For HRW and executive director Kenneth Roth, Israel is a highly
emotional focus, and their reports are often biased and unreliable.
Roth's ideological objectives and slipshod methods are illustrated
in an August 18 column published in The Jerusalem Post ("Indiscriminate Bombardment"). Rejecting claims that "the IDF was
doing the best it could" or that Lebanese civilian deaths "were the result of Hizbullah hiding its rockets and fighters among
civilians," Roth declared that this "assertion doesn't stand up to the facts." This modern blood libel accuses Israelis of
"indifference to the taking of civilian lives."
But the factual basis for this article itself was glaringly absent.
Instead, Roth relied on the "halo effect," (the NGO version of
"trust me"), claiming that HRW "investigated some two dozen bombing incidents in Lebanon… In none of those cases was
Hizbullah anywhere around at the time of the attack."
Lacking any verifiable evidence, Roth reassures his readers that
HRW research techniques "cut through people's incentive to lie." These researchers "probed and cross-checked multiple eyewitnesses,"
who "were adamant that Hizbullah was not at the scene of the attack. We examined bombing sites for evidence of military activity
such as trenches, destroyed rocket launchers and military equipment, or dead or wounded fighters...."
ROTH DOES not provide names, but it is likely that Lucy Mair,
HRW's researcher for Israeli/Palestinian issues, was involved. A number of HRW's statements on the Lebanon war provided Mair's
name and a Beirut phone number. Before coming to HRW, she published anti-Israel propaganda in pro-Palestinian platforms such
as the "Electronic Intifada." This is hardly a credible biography for an "independent" researcher.

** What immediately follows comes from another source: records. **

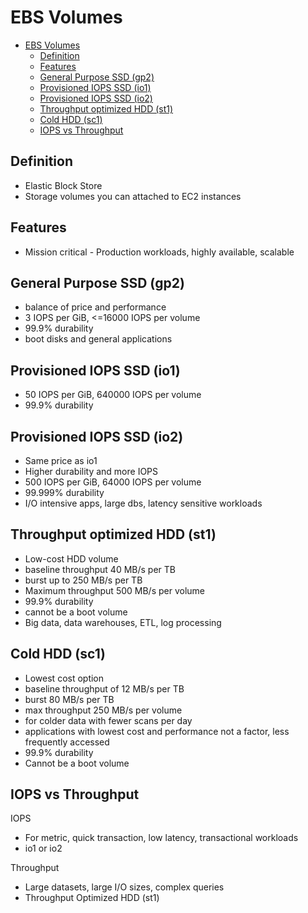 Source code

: # EBS Volumes

- [EBS Volumes](#ebs-volumes)
  - [Definition](#definition)
  - [Features](#features)
  - [General Purpose SSD (gp2)](#general-purpose-ssd-gp2)
  - [Provisioned IOPS SSD (io1)](#provisioned-iops-ssd-io1)
  - [Provisioned IOPS SSD (io2)](#provisioned-iops-ssd-io2)
  - [Throughput optimized HDD (st1)](#throughput-optimized-hdd-st1)
  - [Cold HDD (sc1)](#cold-hdd-sc1)
  - [IOPS vs Throughput](#iops-vs-throughput)

## Definition

- Elastic Block Store
- Storage volumes you can attached to EC2 instances

## Features
- Mission critical - Production workloads, highly available, scalable

## General Purpose SSD (gp2)
- balance of price and performance
- 3 IOPS per GiB, <=16000 IOPS per volume
- 99.9% durability
- boot disks and general applications

## Provisioned IOPS SSD (io1)
- 50 IOPS per GiB, 640000 IOPS per volume
- 99.9% durability

## Provisioned IOPS SSD (io2)
- Same price as io1
- Higher durability and more IOPS
- 500 IOPS per GiB, 64000 IOPS per volume
- 99.999% durability
- I/O intensive apps, large dbs, latency sensitive workloads

## Throughput optimized HDD (st1)
- Low-cost HDD volume
- baseline throughput 40 MB/s per TB
- burst up to 250 MB/s per TB
- Maximum throughput 500 MB/s per volume
- 99.9% durability
- cannot be a boot volume
- Big data, data warehouses, ETL, log processing

## Cold HDD (sc1)
- Lowest cost option
- baseline throughput of 12 MB/s per TB
- burst 80 MB/s per TB
- max throughput 250 MB/s per volume
- for colder data with fewer scans per day
- applications with lowest cost and performance not a factor, less frequently accessed
- 99.9% durability
- Cannot be a boot volume

## IOPS vs Throughput

IOPS
- For metric, quick transaction, low latency, transactional workloads
- io1 or io2

Throughput
- Large datasets, large I/O sizes, complex queries
- Throughput Optimized HDD (st1)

Furthermore, none of Roth's other claims can be checked, and they
are totally inconsistent with the hard evidence, such as the 4,000 missiles launched by Hizbullah at Israeli civilians during
this period.
Reporters from The New York Times, The New Yorker and elsewhere
had no difficulty finding reliable detailed evidence of Hizbullah's activities in these areas, but HRW's "probes" and "searches"

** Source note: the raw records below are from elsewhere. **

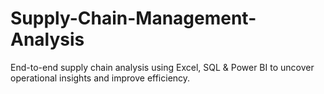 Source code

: # Supply-Chain-Management-Analysis
End-to-end supply chain analysis using Excel, SQL &amp; Power BI to uncover operational insights and improve efficiency.
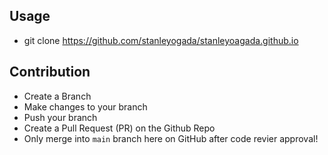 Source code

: ## Usage
- git clone https://github.com/stanleyogada/stanleyoagada.github.io


## Contribution
- Create a Branch
- Make changes to your branch
- Push your branch
- Create a Pull Request (PR) on the Github Repo
- Only merge into `main` branch here on GitHub after code revier approval!
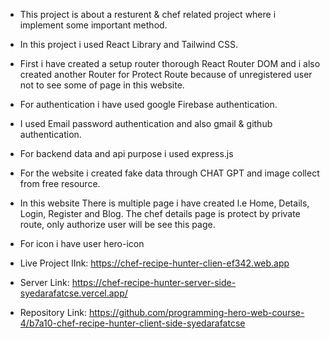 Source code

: * This project is about a  resturent  & chef related project where i implement some important method.
* In this project i used React Library  and Tailwind CSS. 
* First i have created a setup router thorough React Router DOM and i also created another Router for Protect Route   because of unregistered user not to see some of page in this website.
* For authentication i have used google Firebase authentication.
* I used Email password authentication and also gmail & github authentication.
* For backend data and api purpose i used express.js
* For the website i created fake data through CHAT GPT and image collect from free resource.
* In this website There is multiple page i  have created l.e Home, Details, Login, Register and Blog. The chef details page is protect by private route, only authorize user will be see this page.
* For icon i have user hero-icon 

* Live Project lInk: https://chef-recipe-hunter-clien-ef342.web.app
* Server Link: https://chef-recipe-hunter-server-side-syedarafatcse.vercel.app/
* Repository Link: https://github.com/programming-hero-web-course-4/b7a10-chef-recipe-hunter-client-side-syedarafatcse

came up empty. Perhaps they were not looking very hard.
And in dismissing the justification for the IDF attack on Kana,
Roth relies on confused interpretations of an article by an Israeli journalist, and denigrates video footage "trotted out"

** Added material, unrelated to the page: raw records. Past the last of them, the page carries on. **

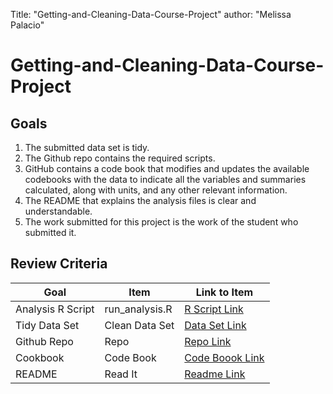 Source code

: Title: "Getting-and-Cleaning-Data-Course-Project"
author: "Melissa Palacio"


# Getting-and-Cleaning-Data-Course-Project

## Goals

1. The submitted data set is tidy.
2. The Github repo contains the required scripts.
3. GitHub contains a code book that modifies and updates the available codebooks with the data to indicate all the variables and summaries calculated, along with units, and any other relevant information.
4. The README that explains the analysis files is clear and understandable.
5. The work submitted for this project is the work of the student who submitted it.

## Review Criteria

Goal | Item | Link to Item
--- | --- | ---
Analysis R Script |  run_analysis.R |  [R Script Link](https://github.com/MelissaPalacio/Getting-and-Cleaning-Data-Course-Project/blob/master/run_analysis.R "run_analysis.R")
Tidy Data Set |  Clean Data Set |  [Data Set Link](https://github.com/MelissaPalacio/Getting-and-Cleaning-Data-Course-Project/blob/master/tidyData.txt "tidyData.txt")
Github Repo | Repo |  [Repo Link](https://github.com/MelissaPalacio/Getting-and-Cleaning-Data-Course-Project "Repo")
Cookbook | Code Book |  [Code Boook Link](https://github.com/MelissaPalacio/Getting-and-Cleaning-Data-Course-Project/blob/master/CodeBook.md "CodeBook.md")
README | Read It |  [Readme Link](https://github.com/MelissaPalacio/Getting-and-Cleaning-Data-Course-Project/blob/master/README.md "README.md")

by the IDF "of Hizbullah firing rockets from a village." Instead, Roth makes the patently absurd demand for a video that would
show "that Hizbullah was in a civilian building or vehicle at the time of an Israeli attack…"
Finally, Roth admits that "Hizbullah certainly should not be let
off the hook" - as if the kidnappings and massive missile bombardments by terrorists are minor footnotes in terms of human
rights. His claim that HRW has conducted "detailed investigations of the militia's obvious war crimes" is also inconsistent
with the evidence. Of the 24 HRW statements and opeds during this war, as listed on NGO Monitor, most targeted Israel, and
the only lengthy study, of over 50 pages, also focused on allegations against Israel. HRW's very limited criticisms of Hizbullah,
like its statements on Palestinian terror, appear to be little more than fig leaves.